Tuesday, June 10, 2008

Pitchfork Forkcast: Harvey Milk's "Death Goes To The Winner!"

huge thanks to Grayson Currin and Mark Richardson for the support!



New Music: Harvey Milk: "Death Goes to the Winner" [MP3/Stream]




If anything has remained constant for Athens, Ga.'s Harvey Milk over the past 16 years (eight of which constituted a hiatus), it's that Harvey Milk's fucked with everything, mostly for better. The "experimental metal band" with the tools and the audacity to outstrip, I think, most others, the Milk covered Leonard Cohen on their second record, devoted an entire performance to the catalogue of Hank Williams, and released a record that sounded aggressively like modern radio rock in 1997. Their records have offered noise and acoustics, whiplash and lullabies. Some bands treat rules and expectations like anchors. Harvey Milk treats them like punchlines.

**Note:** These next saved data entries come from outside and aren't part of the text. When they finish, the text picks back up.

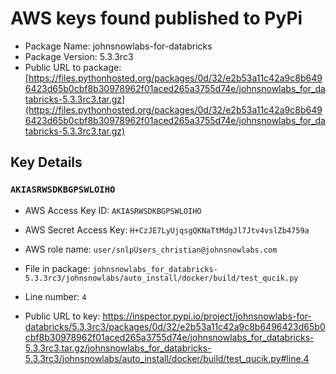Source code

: # AWS keys found published to PyPi

* Package Name: johnsnowlabs-for-databricks
* Package Version: 5.3.3rc3
* Public URL to package: [https://files.pythonhosted.org/packages/0d/32/e2b53a11c42a9c8b6496423d65b0cbf8b30978962f01aced265a3755d74e/johnsnowlabs_for_databricks-5.3.3rc3.tar.gz](https://files.pythonhosted.org/packages/0d/32/e2b53a11c42a9c8b6496423d65b0cbf8b30978962f01aced265a3755d74e/johnsnowlabs_for_databricks-5.3.3rc3.tar.gz)

## Key Details

### `AKIASRWSDKBGPSWLOIHO`

* AWS Access Key ID: `AKIASRWSDKBGPSWLOIHO`
* AWS Secret Access Key: `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` 
* AWS role name: `user/snlpUsers_christian@johnsnowlabs.com`
* File in package: `johnsnowlabs_for_databricks-5.3.3rc3/johnsnowlabs/auto_install/docker/build/test_qucik.py`
* Line number: `4`

* Public URL to key: https://inspector.pypi.io/project/johnsnowlabs-for-databricks/5.3.3rc3/packages/0d/32/e2b53a11c42a9c8b6496423d65b0cbf8b30978962f01aced265a3755d74e/johnsnowlabs_for_databricks-5.3.3rc3.tar.gz/johnsnowlabs_for_databricks-5.3.3rc3/johnsnowlabs/auto_install/docker/build/test_qucik.py#line.4


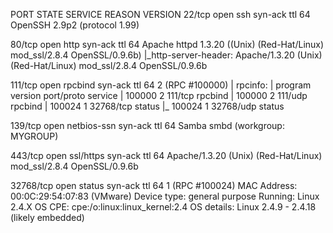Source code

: PORT      STATE SERVICE     REASON         VERSION
22/tcp    open  ssh         syn-ack ttl 64 OpenSSH 2.9p2 (protocol 1.99)

80/tcp    open  http        syn-ack ttl 64 Apache httpd 1.3.20 ((Unix)  (Red-Hat/Linux) mod_ssl/2.8.4 OpenSSL/0.9.6b)
|_http-server-header: Apache/1.3.20 (Unix)  (Red-Hat/Linux) mod_ssl/2.8.4 OpenSSL/0.9.6b


111/tcp   open  rpcbind     syn-ack ttl 64 2 (RPC #100000)
| rpcinfo: 
|   program version    port/proto  service
|   100000  2            111/tcp   rpcbind
|   100000  2            111/udp   rpcbind
|   100024  1          32768/tcp   status
|_  100024  1          32768/udp   status


139/tcp   open  netbios-ssn syn-ack ttl 64 Samba smbd (workgroup: MYGROUP)


443/tcp   open  ssl/https   syn-ack ttl 64 Apache/1.3.20 (Unix)  (Red-Hat/Linux) mod_ssl/2.8.4 OpenSSL/0.9.6b

32768/tcp open  status      syn-ack ttl 64 1 (RPC #100024)
MAC Address: 00:0C:29:54:07:83 (VMware)
Device type: general purpose
Running: Linux 2.4.X
OS CPE: cpe:/o:linux:linux_kernel:2.4
OS details: Linux 2.4.9 - 2.4.18 (likely embedded)
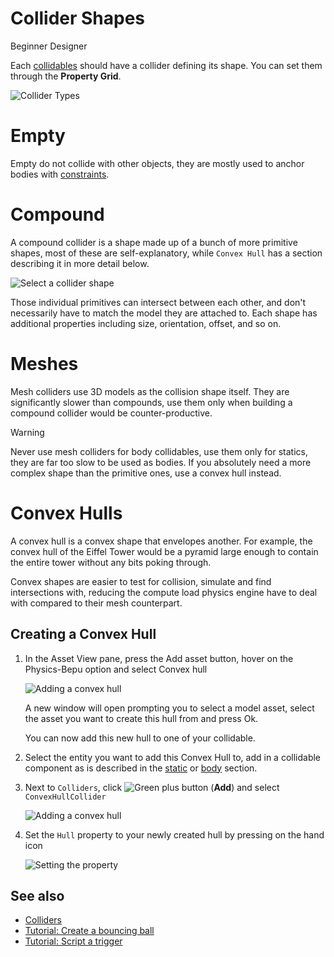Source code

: # Collider Shapes

<span class="badge text-bg-primary">Beginner</span>
<span class="badge text-bg-success">Designer</span>

Each [collidables](colliders.md) should have a collider defining its shape. You can set them through the **Property Grid**.

![Collider Types](media/collider-types.png)

# Empty

Empty do not collide with other objects, they are mostly used to anchor bodies with [constraints](constraints.md).

# Compound

A compound collider is a shape made up of a bunch of more primitive shapes, most of these are self-explanatory, while `Convex Hull` has a section describing it in more detail below.

![Select a collider shape](media/compound-types.png)

Those individual primitives can intersect between each other, and don't necessarily have to match the model they are attached to. Each shape has additional properties including size, orientation, offset, and so on.

# Meshes

Mesh colliders use 3D models as the collision shape itself. They are significantly slower than compounds, use them only when building a compound collider would be counter-productive.

> [!WARNING]
> Never use mesh colliders for body collidables, use them only for statics, they are far too slow to be used as bodies. If you absolutely need a more complex shape than the primitive ones, use a convex hull instead.

# Convex Hulls

A convex hull is a convex shape that envelopes another. For example, the convex hull of the Eiffel Tower would be a pyramid large enough to contain the entire tower without any bits poking through.

Convex shapes are easier to test for collision, simulate and find intersections with, reducing the compute load physics engine have to deal with compared to their mesh counterpart.

## Creating a Convex Hull

1. In the Asset View pane, press the Add asset button, hover on the Physics-Bepu option and select Convex hull

   ![Adding a convex hull](media/convex-hull-add-asset.png)

   A new window will open prompting you to select a model asset, select the asset you want to create this hull from and press Ok.

   You can now add this new hull to one of your collidable.

2. Select the entity you want to add this Convex Hull to, add in a collidable component as is described in the [static](static-colliders.md) or [body](rigid-bodies.md) section.

3. Next to `Colliders`, click ![Green plus button](~/manual/game-studio/media/green-plus-icon.png) (**Add**) and select `ConvexHullCollider`

   ![Adding a convex hull](media/convex-hull-add-to-component.png)

4. Set the `Hull` property to your newly created hull by pressing on the hand icon

   ![Setting the property](media/convex-hull-set-hull.png)

## See also

* [Colliders](colliders.md)
* [Tutorial: Create a bouncing ball](create-a-bouncing-ball.md)
* [Tutorial: Script a trigger](script-a-trigger.md)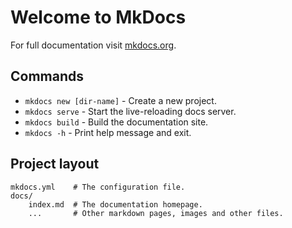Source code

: <!-- <div align="center">

<picture>
  <source media="(prefers-color-scheme: light)" srcset="assets/16.svg">
  <img alt="tiny corp logo" src="assets/nan.svg" width="50%" height="50%">
</picture>
</div> -->

# Welcome to MkDocs

For full documentation visit [mkdocs.org](https://www.mkdocs.org).

## Commands

* `mkdocs new [dir-name]` - Create a new project.
* `mkdocs serve` - Start the live-reloading docs server.
* `mkdocs build` - Build the documentation site.
* `mkdocs -h` - Print help message and exit.

## Project layout

    mkdocs.yml    # The configuration file.
    docs/
        index.md  # The documentation homepage.
        ...       # Other markdown pages, images and other files.
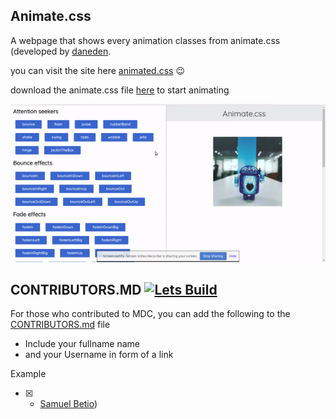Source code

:## Animate.css 

A webpage that shows every animation classes from animate.css (developed by [daneden](https://github.com/daneden).

you can visit the site here [animated.css](https://samuelbetio.github.io/LDPage/demo/animate.css/)
:wink:

download the animate.css file [here](https://github.com/samuelbetio/dGitFile/releases/tag/v7.3.2483780) to start animating

![Animation example](img/687474703a2f2f7265732e636c6f7564696e6172792e636f6d2f64666435647975686f2f696d6167652f75706c6f61642f76313530393039323939302f616e696d6174656373735f6a6d306b68712e676966.gif)

## CONTRIBUTORS.MD [![Lets Build](https://cdn.rawgit.com/sindresorhus/awesome/d7305f38d29fed78fa85652e3a63e154dd8e8829/media/badge.svg)](https://github.com/sindresorhus/awesome)
For those who contributed to MDC, you can add the following to the [CONTRIBUTORS.md](./CONTRIBUTORS.md) file
* Include your fullname name 
* and your Username in form of a link

Example 
 - [x] * [Samuel Betio](https://github.com/samuelbetio))
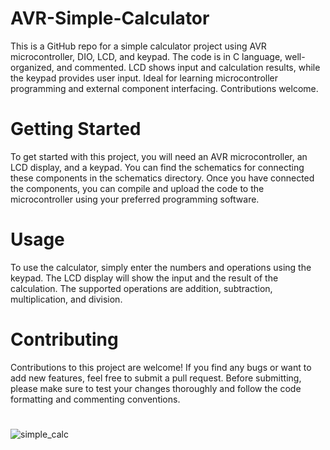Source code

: # AVR-Simple-Calculator
This is a GitHub repo for a simple calculator project using AVR microcontroller, DIO, LCD, and keypad. The code is in C language, well-organized, and commented. LCD shows input and calculation results, while the keypad provides user input. Ideal for learning microcontroller programming and external component interfacing. Contributions welcome.

# Getting Started
To get started with this project, you will need an AVR microcontroller, an LCD display, and a keypad. You can find the schematics for connecting these components in the schematics directory. Once you have connected the components, you can compile and upload the code to the microcontroller using your preferred programming software.

# Usage
To use the calculator, simply enter the numbers and operations using the keypad. The LCD display will show the input and the result of the calculation. The supported operations are addition, subtraction, multiplication, and division.

# Contributing
Contributions to this project are welcome! If you find any bugs or want to add new features, feel free to submit a pull request. Before submitting, please make sure to test your changes thoroughly and follow the code formatting and commenting conventions.

#
![simple_calc](https://camo.githubusercontent.com/dc70c3d9b1d3325255efc275ee49fdcddd74d0c6807f619f82de8a853320decd/68747470733a2f2f6d656469612e67697068792e636f6d2f6d656469612f76312e59326c6b505463354d4749334e6a45784e44686d4d7a4a685a6a56684e7a59775a6d4d305a54426b4d4759795a47457a4f474e6a597a45314d7a5a694e44417a4d6a646d4e435a6c634431324d563970626e526c636d35686246396e61575a7a583264705a6b6c6b4a6d4e305057632f394142326f4b70665843425a3970744338702f67697068792e676966)
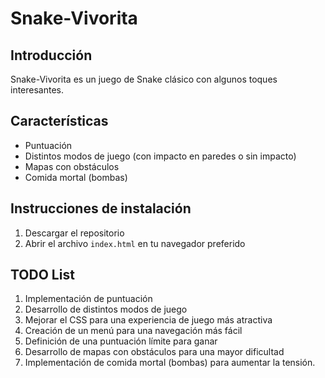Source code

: # Snake-Vivorita

## Introducción

Snake-Vivorita es un juego de Snake clásico con algunos toques interesantes. 

## Características

- Puntuación
- Distintos modos de juego (con impacto en paredes o sin impacto)
- Mapas con obstáculos
- Comida mortal (bombas)

## Instrucciones de instalación

1. Descargar el repositorio
2. Abrir el archivo `index.html` en tu navegador preferido

## TODO List

1. Implementación de puntuación
2. Desarrollo de distintos modos de juego
3. Mejorar el CSS para una experiencia de juego más atractiva
4. Creación de un menú para una navegación más fácil
5. Definición de una puntuación límite para ganar
6. Desarrollo de mapas con obstáculos para una mayor dificultad
7. Implementación de comida mortal (bombas) para aumentar la tensión.
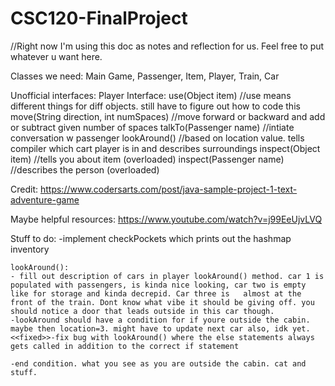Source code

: # CSC120-FinalProject
//Right now I'm using this doc as notes and reflection for us. Feel free to put whatever u want here.

Classes we need: Main Game, Passenger, Item, Player, Train, Car

Unofficial interfaces:
    Player Interface: 
        use(Object item) //use means different things for diff objects. still have to figure out how to code this
        move(String direction, int numSpaces) //move forward or backward and add or subtract given number of spaces
        talkTo(Passenger name) //intiate conversation w passenger
        lookAround() //based on location value. tells compiler which cart player is in and describes surroundings
        inspect(Object item) //tells you about item (overloaded)
        inspect(Passenger name) //describes the person (overloaded)

Credit: https://www.codersarts.com/post/java-sample-project-1-text-adventure-game

Maybe helpful resources: https://www.youtube.com/watch?v=j99EeUjvLVQ




Stuff to do:
    -implement checkPockets which prints out the hashmap inventory

    lookAround():
    - fill out description of cars in player lookAround() method. car 1 is populated with passengers, is kinda nice looking, car two is empty like for storage and kinda decrepid. Car three is   almost at the front of the train. Dont know what vibe it should be giving off. you should notice a door that leads outside in this car though.
    -lookAround should have a condition for if youre outside the cabin. maybe then location=3. might have to update next car also, idk yet.
    <<fixed>>-fix bug with lookAround() where the else statements always gets called in addition to the correct if statement

    -end condition. what you see as you are outside the cabin. cat and stuff.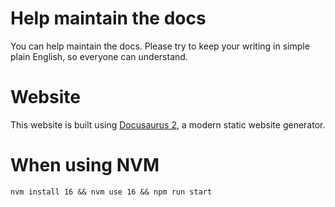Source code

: # Help maintain the docs
You can help maintain the docs. Please try to keep your writing in simple plain English, so everyone can understand.

[//]: # (TODO add link to "how to")


# Website
This website is built using [Docusaurus 2](https://docusaurus.io/), a modern static website generator.

# When using NVM


[//]: # (TODO add instructions how to install NVM etc)

`nvm install 16 && nvm use 16 && npm run start`
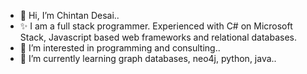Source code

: - 👋 Hi, I’m Chintan Desai.. 
- ✨ I am a full stack programmer. Experienced with C# on Microsoft Stack, Javascript based web frameworks and relational databases.
- 👀 I’m interested in programming and consulting..
- 🌱 I’m currently learning graph databases, neo4j, python, java..

<!---
chintan196/chintan196 is a ✨ special ✨ repository because its `README.md` (this file) appears on your GitHub profile.
You can click the Preview link to take a look at your changes.
--->
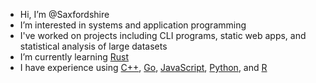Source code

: - Hi, I’m @Saxfordshire
- I’m interested in systems and application programming
- I've worked on projects including CLI programs, static web apps, and statistical analysis of large datasets
- I’m currently learning [Rust](https://www.rust-lang.org/)
- I have experience using [C++](https://isocpp.org/), [Go](https://golang.org/), [JavaScript](https://developer.mozilla.org/en-US/docs/Web/JavaScript), [Python](https://www.python.org/), and [R](https://www.r-project.org/)

<!---
Saxfordshire/Saxfordshire is a ✨ special ✨ repository because its `README.md` (this file) appears on your GitHub profile.
You can click the Preview link to take a look at your changes.
--->
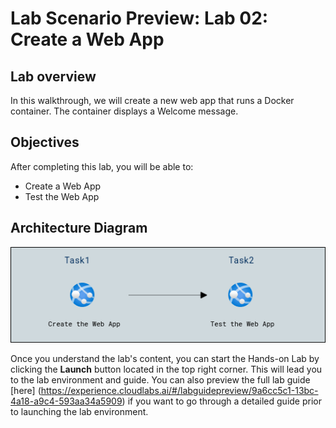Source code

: # Lab Scenario Preview: Lab 02: Create a Web App

## Lab overview

In this walkthrough, we will create a new web app that runs a Docker container. The container displays a Welcome message.

## Objectives

After completing this lab, you will be able to:

- Create a Web App
- Test the Web App

## Architecture Diagram

![](../images/az900lab02.PNG)

Once you understand the lab's content, you can start the Hands-on Lab by clicking the **Launch** button located in the top right corner. This will lead you to the lab environment and guide. You can also preview the full lab guide [here] (https://experience.cloudlabs.ai/#/labguidepreview/9a6cc5c1-13bc-4a18-a9c4-593aa34a5909) if you want to go through a detailed guide prior to launching the lab environment.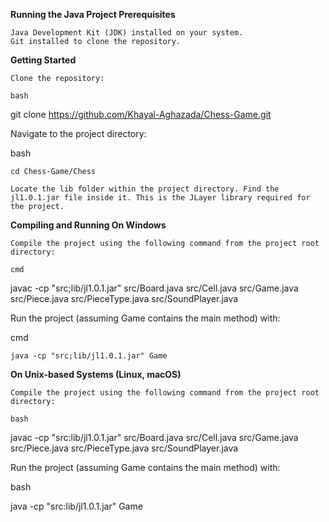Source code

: **Running the Java Project
Prerequisites**

    Java Development Kit (JDK) installed on your system.
    Git installed to clone the repository.

**Getting Started**

    Clone the repository:

    bash

git clone https://github.com/Khayal-Aghazada/Chess-Game.git

Navigate to the project directory:

bash

    cd Chess-Game/Chess

    Locate the lib folder within the project directory. Find the jl1.0.1.jar file inside it. This is the JLayer library required for the project.

**Compiling and Running
On Windows**

    Compile the project using the following command from the project root directory:

    cmd

javac -cp "src;lib/jl1.0.1.jar" src/Board.java src/Cell.java src/Game.java src/Piece.java src/PieceType.java src/SoundPlayer.java

Run the project (assuming Game contains the main method) with:

cmd

    java -cp "src;lib/jl1.0.1.jar" Game

**On Unix-based Systems (Linux, macOS)**

    Compile the project using the following command from the project root directory:

    bash

javac -cp "src:lib/jl1.0.1.jar" src/Board.java src/Cell.java src/Game.java src/Piece.java src/PieceType.java src/SoundPlayer.java

Run the project (assuming Game contains the main method) with:

bash

java -cp "src:lib/jl1.0.1.jar" Game
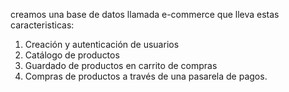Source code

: creamos una base de datos llamada  e-commerce que lleva estas caracteristicas: 
1. Creación y autenticación de usuarios 
2. Catálogo de productos 
3. Guardado de productos en carrito de compras 
4. Compras de productos a través de una pasarela de pagos.
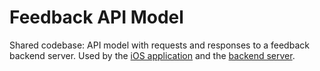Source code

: # Feedback API Model

Shared codebase: API model with requests and responses to a feedback backend server. Used by the [iOS application](https://github.com/Sorix/whirr-feedback) and the [backend server](https://github.com/Sorix/whirr-feedback-backend).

That said, "Death Goes to the Winner" -- the insurgent opening gambit on the band's fifth and arguably best album, Life…The Best Game in Town -- holds nothing sacred. Or at least it mangles about five things you may hold very close: Santa Claus, the guitar solo, the Velvet Underground, Paul McCartney, and winning. Over slow, interweaving, clean electric guitars, Creston Spiers sets a Christmas scene, mixing sinister and sweet as he sings, "I am Santa Claus." When the track finally reels forward 100 seconds in, Harvey Milk barely look back. The drums, bass, and guitars lock and batter. Spiers barks black air. Downshifting in its own sludge, the band churns forward, Spiers delivering the record and track title as dual mantras: "Life is the best game in town/ Death goes to the winner." The guitar solo that follows, then, is the sound of an orthodox solo choking to death, all tone and rhythm wheezing into shrieks of feedback and swells of noise above a break-back, diabolical clatter. When Spiers returns, he kills your idols, rewriting VU's "Waiting for My Man" and biting the Beatles' "A Day in the Life": "Woke up/ Got out of bed/ Put a pistol to my head." One piano chord, and out. I’m pretty sure it's a declaration: Harvey Milk wins.